Anyway, Scotty Scoop was a true goofball. He was a natural ham and was made to carry a radio around on his chest. Instant audience. He worked on the log landing so you talked to him a lot, like every time the helicopter brought a load of logs to the landing, every three minutes or so. One day I asked Scoop if he could catch something dropped from the helicopter. “Hell, yeah!” he answered, so we began the plan.

“Like what?”

“Anything soft.”

“Egg?”

“Get a grip!”

“Tomato?”

Pause.

“You bet!”

So the next day we brought a bag of tomatoes on board the helicopter.

In the summer we fly with the side window of the cockpit removed. Air conditioning for a three-million-dollar helicopter. The log landing is actually a busy, rather dangerous place to be so Scoop had to find the right moment. At mid-morning he got on the radio.

“Okay, next time in!” he said.

I was flying. The next time in with a load of logs I placed them off to the side of the landing to clear the playing field. Scoop ran out into the middle of the landing. The copilot dropped a big red tomato out the window. We were 200 feet up.

Immediately we could tell this scheme was possibly a mistake. The tomato rocketed toward the ground lots faster than any of us imagined it would. Scoop took a few circling steps and held out his hardhat, inside up. He actually caught the tomato in the hat but it didn’t matter because he was instantly enveloped in a red explosion. Quick, somebody figure out the kinetic energy of a big tomato at the end of a two-hundred-foot freefall.

Of course we all exploded in laughter. Many squeaks and squeals on the radio. Scotty Scoop made two more attempted catches in the next hour, but he missed these. They soaked his work boots instead of his hair.

Later we talked Scoop into catching eggs. He caught one with his hands but said it hurt. Never mind the mess. We eventually ended up using banana peels as the missile of choice. They are more challenging to catch since they flutter as they fall. And they’re soft.
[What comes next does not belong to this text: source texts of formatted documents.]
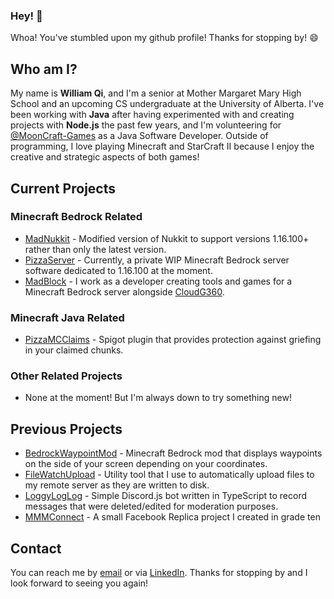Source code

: ### Hey! 👋

Whoa! You've stumbled upon my github profile! Thanks for stopping by! 😄

## Who am I?
My name is **William Qi**, and I'm a senior at Mother Margaret Mary High School and an upcoming CS undergraduate at the University of Alberta. I've been working with **Java** after having experimented with and creating projects with **Node.js** the past few years, and I'm volunteering for [@MoonCraft-Games](https://github.com/Mooncraft-Games) as a Java Software Developer.
Outside of programming, I love playing Minecraft and StarCraft II because I enjoy the creative and strategic aspects of both games!

## Current Projects

### Minecraft Bedrock Related
- [MadNukkit](https://github.com/Mooncraft-Games/MadNukkit) - Modified version of Nukkit to support versions 1.16.100+ rather than only the latest version.
- [PizzaServer](https://github.com/WillQi/PizzaServer) - Currently, a private WIP Minecraft Bedrock server software dedicated to 1.16.100 at the moment. 
- [MadBlock](https://github.com/Mooncraft-Games) - I work as a developer creating tools and games for a Minecraft Bedrock server alongside [CloudG360](https://github.com/CloudG360).

### Minecraft Java Related
- [PizzaMCClaims](https://github.com/WillQi/PizzaMCClaims) - Spigot plugin that provides protection against griefing in your claimed chunks.

### Other Related Projects
- None at the moment! But I'm always down to try something new!

## Previous Projects
- [BedrockWaypointMod](https://github.com/WillQi/BedrockWaypointMod) - Minecraft Bedrock mod that displays waypoints on the side of your screen depending on your coordinates.
- [FileWatchUpload](https://github.com/WillQi/FileWatchUpload) - Utility tool that I use to automatically upload files to my remote server as they are written to disk.
- [LoggyLogLog](https://github.com/WillQi/LoggyLogLog) - Simple Discord.js bot written in TypeScript to record messages that were deleted/edited for moderation purposes.
- [MMMConnect](https://github.com/WillQi/MMMConnect) - A small Facebook Replica project I created in grade ten

## Contact
You can reach me by [email](mailto:williamqi.250@gmail.com) or via [LinkedIn](https://www.linkedin.com/in/wq1/).
Thanks for stopping by and I look forward to seeing you again!

<!--
**WillQi/WillQi** is a ✨ _special_ ✨ repository because its `README.md` (this file) appears on your GitHub profile.

Here are some ideas to get you started:

- 🔭 I’m currently working on ...
- 🌱 I’m currently learning ...
- 👯 I’m looking to collaborate on ...
- 🤔 I’m looking for help with ...
- 💬 Ask me about ...
- 📫 How to reach me: ...
- 😄 Pronouns: ...
- ⚡ Fun fact: ...
-->
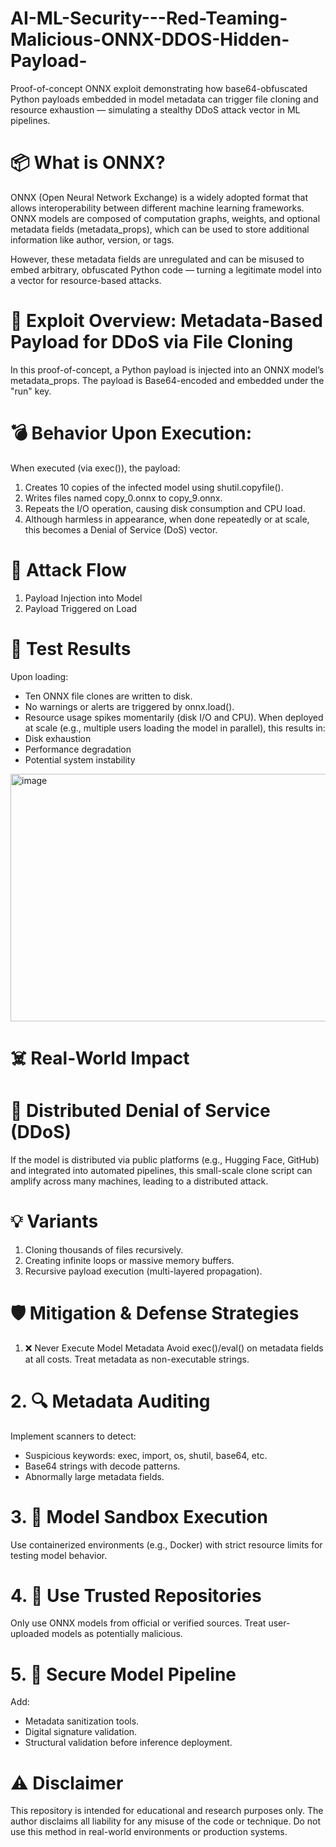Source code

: # AI-ML-Security---Red-Teaming-Malicious-ONNX-DDOS-Hidden-Payload-
Proof-of-concept ONNX exploit demonstrating how base64-obfuscated Python payloads embedded in model metadata can trigger file cloning and resource exhaustion — simulating a stealthy DDoS attack vector in ML pipelines.

# 📦 What is ONNX?
ONNX (Open Neural Network Exchange) is a widely adopted format that allows interoperability between different machine learning frameworks. ONNX models are composed of computation graphs, weights, and optional metadata fields (metadata_props), which can be used to store additional information like author, version, or tags.

However, these metadata fields are unregulated and can be misused to embed arbitrary, obfuscated Python code — turning a legitimate model into a vector for resource-based attacks.

# 🚨 Exploit Overview: Metadata-Based Payload for DDoS via File Cloning
In this proof-of-concept, a Python payload is injected into an ONNX model’s metadata_props. The payload is Base64-encoded and embedded under the "run" key.

# 💣 Behavior Upon Execution:
When executed (via exec()), the payload:

1. Creates 10 copies of the infected model using shutil.copyfile().
2. Writes files named copy_0.onnx to copy_9.onnx.
3. Repeats the I/O operation, causing disk consumption and CPU load.
4. Although harmless in appearance, when done repeatedly or at scale, this becomes a Denial of Service (DoS) vector.

# 🔬 Attack Flow
1. Payload Injection into Model
2. Payload Triggered on Load

# 🧪 Test Results
Upon loading:
  - Ten ONNX file clones are written to disk.
  - No warnings or alerts are triggered by onnx.load().
  - Resource usage spikes momentarily (disk I/O and CPU).
When deployed at scale (e.g., multiple users loading the model in parallel), this results in:
  - Disk exhaustion
  - Performance degradation
  - Potential system instability

<img width="626" height="396" alt="image" src="https://github.com/user-attachments/assets/21fab848-f54e-404b-babc-0585d88a4072" />


# ☠️ Real-World Impact
# 🔄 Distributed Denial of Service (DDoS)
If the model is distributed via public platforms (e.g., Hugging Face, GitHub) and integrated into automated pipelines, this small-scale clone script can amplify across many machines, leading to a distributed attack.

# 💡 Variants
1. Cloning thousands of files recursively.
2. Creating infinite loops or massive memory buffers.
3. Recursive payload execution (multi-layered propagation).

# 🛡️ Mitigation & Defense Strategies
1. ❌ Never Execute Model Metadata
Avoid exec()/eval() on metadata fields at all costs. Treat metadata as non-executable strings.

# 2. 🔍 Metadata Auditing
Implement scanners to detect:
- Suspicious keywords: exec, import, os, shutil, base64, etc.
- Base64 strings with decode patterns.
- Abnormally large metadata fields.

# 3. 🧪 Model Sandbox Execution
Use containerized environments (e.g., Docker) with strict resource limits for testing model behavior.

# 4. 🔐 Use Trusted Repositories
Only use ONNX models from official or verified sources. Treat user-uploaded models as potentially malicious.

# 5. 🧰 Secure Model Pipeline
Add:
  - Metadata sanitization tools.
  - Digital signature validation.
  - Structural validation before inference deployment.

# ⚠️ Disclaimer
This repository is intended for educational and research purposes only.
The author disclaims all liability for any misuse of the code or technique.
Do not use this method in real-world environments or production systems.






      
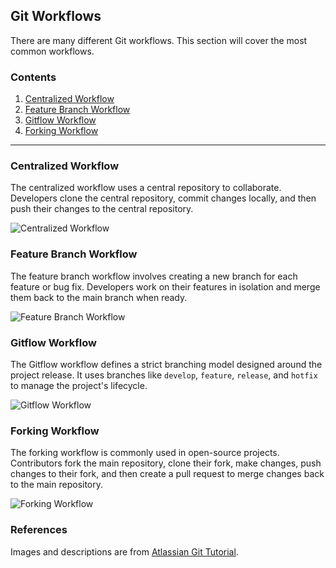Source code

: ## Git Workflows

There are many different Git workflows. This section will cover the most common workflows.

### Contents

1.  [Centralized Workflow](#centralized-workflow)
2.  [Feature Branch Workflow](#feature-branch-workflow)
3.  [Gitflow Workflow](#gitflow-workflow)
4.  [Forking Workflow](#forking-workflow)

---

### Centralized Workflow

The centralized workflow uses a central repository to collaborate. Developers clone the central repository, commit changes locally, and then push their changes to the central repository.

![Centralized Workflow](https://wac-cdn.atlassian.com/dam/jcr:0869c664-5bc1-4bf2-bef0-12f3814b3187/01.svg?cdnVersion=1794)

### Feature Branch Workflow

The feature branch workflow involves creating a new branch for each feature or bug fix. Developers work on their features in isolation and merge them back to the main branch when ready.

![Feature Branch Workflow](https://wac-cdn.atlassian.com/dam/jcr:09308632-38a3-4637-bba2-af2110629d56/07.svg?cdnVersion=1794)

### Gitflow Workflow

The Gitflow workflow defines a strict branching model designed around the project release. It uses branches like `develop`, `feature`, `release`, and `hotfix` to manage the project's lifecycle.

![Gitflow Workflow](https://wac-cdn.atlassian.com/dam/jcr:cc0b526e-adb7-4d45-874e-9bcea9898b4a/04%20Hotfix%20branches.svg?cdnVersion=1794)

### Forking Workflow

The forking workflow is commonly used in open-source projects. Contributors fork the main repository, clone their fork, make changes, push changes to their fork, and then create a pull request to merge changes back to the main repository.

![Forking Workflow](https://wac-cdn.atlassian.com/dam/jcr:0de71551-5c08-4fc4-ab6d-dc8a51bfcc5a/05.svg?cdnVersion=1794)

### References

Images and descriptions are from [Atlassian Git Tutorial](https://www.atlassian.com/git/tutorials/comparing-workflows).
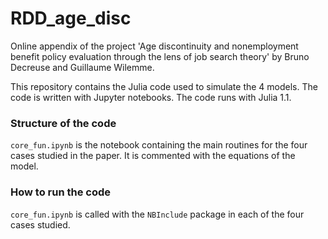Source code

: # RDD_age_disc
Online appendix of the project
'Age discontinuity and nonemployment benefit policy evaluation through the lens of job search theory'
by Bruno Decreuse and Guillaume Wilemme.

This repository contains the Julia code used to simulate the 4 models. The code is written with Jupyter notebooks.
The code runs with Julia 1.1.

### Structure of the code
`core_fun.ipynb` is the notebook containing the main routines for the four cases studied in the paper. It is commented with the equations of the model.

### How to run the code
`core_fun.ipynb` is called with the `NBInclude` package in each of the four cases studied.
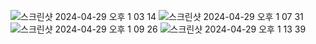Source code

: ![스크린샷 2024-04-29 오후 1 03 14](https://github.com/AlmSmartDoctor/study-2024-04-kubernetes/assets/80523328/6ba8461e-b418-40f0-b686-496caf0403ee)
![스크린샷 2024-04-29 오후 1 07 31](https://github.com/AlmSmartDoctor/study-2024-04-kubernetes/assets/80523328/941ba8cf-f170-425c-88c0-01c39a5f6d3f)
![스크린샷 2024-04-29 오후 1 09 26](https://github.com/AlmSmartDoctor/study-2024-04-kubernetes/assets/80523328/98d41639-4f2c-44b0-8c0d-911fa37357f9)
![스크린샷 2024-04-29 오후 1 13 39](https://github.com/AlmSmartDoctor/study-2024-04-kubernetes/assets/80523328/fa7f61ce-efab-457a-9772-147f9cd8c1f0)
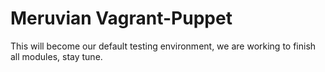 # Meruvian Vagrant-Puppet

This will become our default testing environment, we are working to finish all modules, stay tune.

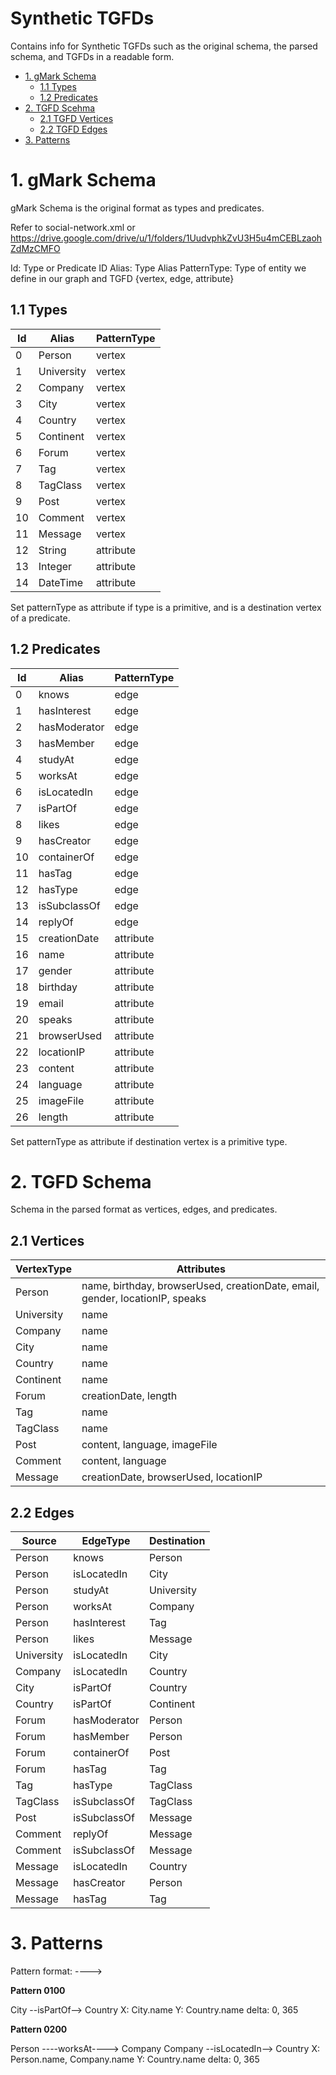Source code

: # Synthetic TGFDs

Contains info for Synthetic TGFDs such as the original schema, the parsed
schema, and TGFDs in a readable form.

- [1. gMark Schema](#1-gmark-schema)
  * [1.1 Types](#11-types)
  * [1.2 Predicates](#12-predicates)
- [2. TGFD Scehma](#2-tgfd-scehma)
  * [2.1 TGFD Vertices](#21-vertices)
  * [2.2 TGFD Edges](#22-edges)
- [3. Patterns](#3-patterns)

# 1. gMark Schema

gMark Schema is the original format as types and predicates.

Refer to social-network.xml or https://drive.google.com/drive/u/1/folders/1UudvphkZvU3H5u4mCEBLzaohZdMzCMFO

Id: Type or Predicate ID
Alias: Type Alias
PatternType: Type of entity we define in our graph and TGFD {vertex, edge, attribute}

## 1.1 Types

Id | Alias      | PatternType
-- | ---------- | ---------
 0 | Person     | vertex
 1 | University | vertex
 2 | Company    | vertex
 3 | City       | vertex
 4 | Country    | vertex
 5 | Continent  | vertex
 6 | Forum      | vertex
 7 | Tag        | vertex
 8 | TagClass   | vertex
 9 | Post       | vertex
10 | Comment    | vertex
11 | Message    | vertex
12 | String     | attribute
13 | Integer    | attribute
14 | DateTime   | attribute

Set patternType as attribute if type is a primitive, and is a destination vertex
of a predicate.

## 1.2 Predicates

Id | Alias        | PatternType
-- | ------------ | -----------
 0 | knows        | edge
 1 | hasInterest  | edge
 2 | hasModerator | edge
 3 | hasMember    | edge
 4 | studyAt      | edge
 5 | worksAt      | edge
 6 | isLocatedIn  | edge
 7 | isPartOf     | edge
 8 | likes        | edge
 9 | hasCreator   | edge
10 | containerOf  | edge
11 | hasTag       | edge
12 | hasType      | edge
13 | isSubclassOf | edge
14 | replyOf      | edge
15 | creationDate | attribute
16 | name         | attribute
17 | gender       | attribute
18 | birthday     | attribute
19 | email        | attribute
20 | speaks       | attribute
21 | browserUsed  | attribute
22 | locationIP   | attribute
23 | content      | attribute
24 | language     | attribute
25 | imageFile    | attribute
26 | length       | attribute

Set patternType as attribute if destination vertex is a primitive type.

# 2. TGFD Schema

Schema in the parsed format as vertices, edges, and predicates.

## 2.1 Vertices

VertexType | Attributes
---------- | ----------
Person     | name, birthday, browserUsed, creationDate, email, gender, locationIP, speaks
University | name
Company    | name
City       | name
Country    | name
Continent  | name
Forum      | creationDate, length
Tag        | name
TagClass   | name
Post       | content, language, imageFile
Comment    | content, language
Message    | creationDate, browserUsed, locationIP

## 2.2 Edges

Source     | EdgeType     | Destination
---------- | ------------ | -----------
Person     | knows        | Person
Person     | isLocatedIn  | City
Person     | studyAt      | University
Person     | worksAt      | Company
Person     | hasInterest  | Tag
Person     | likes        | Message
University | isLocatedIn  | City
Company    | isLocatedIn  | Country
City       | isPartOf     | Country
Country    | isPartOf     | Continent
Forum      | hasModerator | Person
Forum      | hasMember    | Person
Forum      | containerOf  | Post
Forum      | hasTag       | Tag
Tag        | hasType      | TagClass
TagClass   | isSubclassOf | TagClass
Post       | isSubclassOf | Message
Comment    | replyOf      | Message
Comment    | isSubclassOf | Message
Message    | isLocatedIn  | Country
Message    | hasCreator   | Person
Message    | hasTag       | Tag

# 3. Patterns

Pattern format:
<vertexType> --<edgeType>--> <vertexType>

**Pattern 0100**

City --isPartOf--> Country
X: City.name
Y: Country.name
delta: 0, 365

**Pattern 0200**

Person  ----worksAt----> Company
Company --isLocatedIn--> Country
X: Person.name, Company.name
Y: Country.name
delta: 0, 365
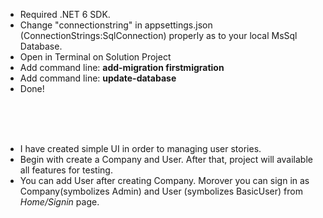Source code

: - Required .NET 6 SDK.
- Change "connectionstring" in appsettings.json (ConnectionStrings:SqlConnection) properly as to your local MsSql Database.
- Open in Terminal on Solution Project
- Add command line: **add-migration firstmigration**
- Add command line: **update-database**
- Done!
<br/>
<br/>
<br/>

- I have created simple UI in order to managing user stories.
- Begin with create a Company and User. After that, project will available all features for testing.
- You can add User after creating Company. Morover you can sign in as Company(symbolizes Admin) 
 and User (symbolizes  BasicUser) from *Home/Signin* page.
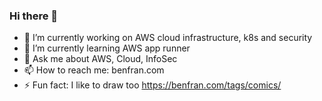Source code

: ### Hi there 👋

<!--
**bfrancom/bfrancom** is a ✨ _special_ ✨ repository because its `README.md` (this file) appears on your GitHub profile.

Here are some ideas to get you started:
-->

- 🔭 I’m currently working on AWS cloud infrastructure, k8s and security
- 🌱 I’m currently learning AWS app runner
- 💬 Ask me about AWS, Cloud, InfoSec
- 📫 How to reach me: benfran.com
- ⚡ Fun fact: I like to draw too https://benfran.com/tags/comics/ 

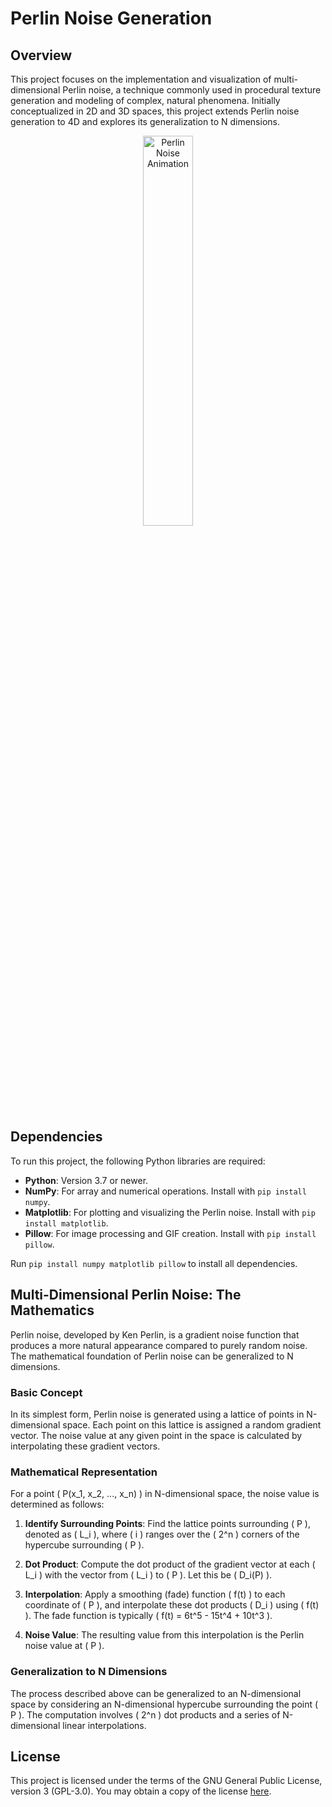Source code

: # Perlin Noise Generation

## Overview

This project focuses on the implementation and visualization of multi-dimensional Perlin noise, a technique commonly used in procedural texture generation and modeling of complex, natural phenomena. Initially conceptualized in 2D and 3D spaces, this project extends Perlin noise generation to 4D and explores its generalization to N dimensions.

<div style="text-align: center;">
    <img src="perlin_noise_4d.gif" alt="Perlin Noise Animation" width="40%"/>
</div>

## Dependencies

To run this project, the following Python libraries are required:

- **Python**: Version 3.7 or newer.
- **NumPy**: For array and numerical operations. Install with `pip install numpy`.
- **Matplotlib**: For plotting and visualizing the Perlin noise. Install with `pip install matplotlib`.
- **Pillow**: For image processing and GIF creation. Install with `pip install pillow`.

Run `pip install numpy matplotlib pillow` to install all dependencies.

## Multi-Dimensional Perlin Noise: The Mathematics

Perlin noise, developed by Ken Perlin, is a gradient noise function that produces a more natural appearance compared to purely random noise. The mathematical foundation of Perlin noise can be generalized to N dimensions.

### Basic Concept

In its simplest form, Perlin noise is generated using a lattice of points in N-dimensional space. Each point on this lattice is assigned a random gradient vector. The noise value at any given point in the space is calculated by interpolating these gradient vectors.

### Mathematical Representation

For a point \( P(x_1, x_2, ..., x_n) \) in N-dimensional space, the noise value is determined as follows:

1. **Identify Surrounding Points**: Find the lattice points surrounding \( P \), denoted as \( L_i \), where \( i \) ranges over the \( 2^n \) corners of the hypercube surrounding \( P \).

2. **Dot Product**: Compute the dot product of the gradient vector at each \( L_i \) with the vector from \( L_i \) to \( P \). Let this be \( D_i(P) \).

3. **Interpolation**: Apply a smoothing (fade) function \( f(t) \) to each coordinate of \( P \), and interpolate these dot products \( D_i \) using \( f(t) \). The fade function is typically \( f(t) = 6t^5 - 15t^4 + 10t^3 \).

4. **Noise Value**: The resulting value from this interpolation is the Perlin noise value at \( P \).

### Generalization to N Dimensions

The process described above can be generalized to an N-dimensional space by considering an N-dimensional hypercube surrounding the point \( P \). The computation involves \( 2^n \) dot products and a series of N-dimensional linear interpolations.

## License

This project is licensed under the terms of the GNU General Public License, version 3 (GPL-3.0). You may obtain a copy of the license [here](https://www.gnu.org/licenses/gpl-3.0.en.html).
Grapes. Now, there is a fruit. Grapes make fabulous bombs. They cut through the air with no effect from the rotor wash. You can really be accurate with grapes from 200 feet. They make a neat-looking but harmless, misty splat when they hit. Grapes are also good to use in an interesting experiment with the rotor blades. When the helicopter is sitting on the ground and running you can’t see the individual spinning rotor blades. You see instead a blurred rotor disc. If you stick something up into the rotor disc it feels solid. But you can toss a grape up into the rotor disc, into those spinning blades, expecting to see grape vapor and nothing happens. The grape has passed between the blades. Then after a slow motion pause at the peak of the toss the grape falls back through the rotor disc and to the ground, untouched. How many times in a row will this happen, you ask? It seems five vaporless grape tosses is about the limit for a Sikorsky S-61.

We tried an apple once but it splatted too big. We didn’t do it again. We were afraid the flying applesauce would get sucked into an engine and damage it. Too bad. We also had a cantaloupe with us.

We are grown men at work expanding their minds in the name of science.

Later I’m going to have to tell you about dipping water out of the Great Salt Lake on a fire. They told us it was a first. But I’m hungry right now. Adios.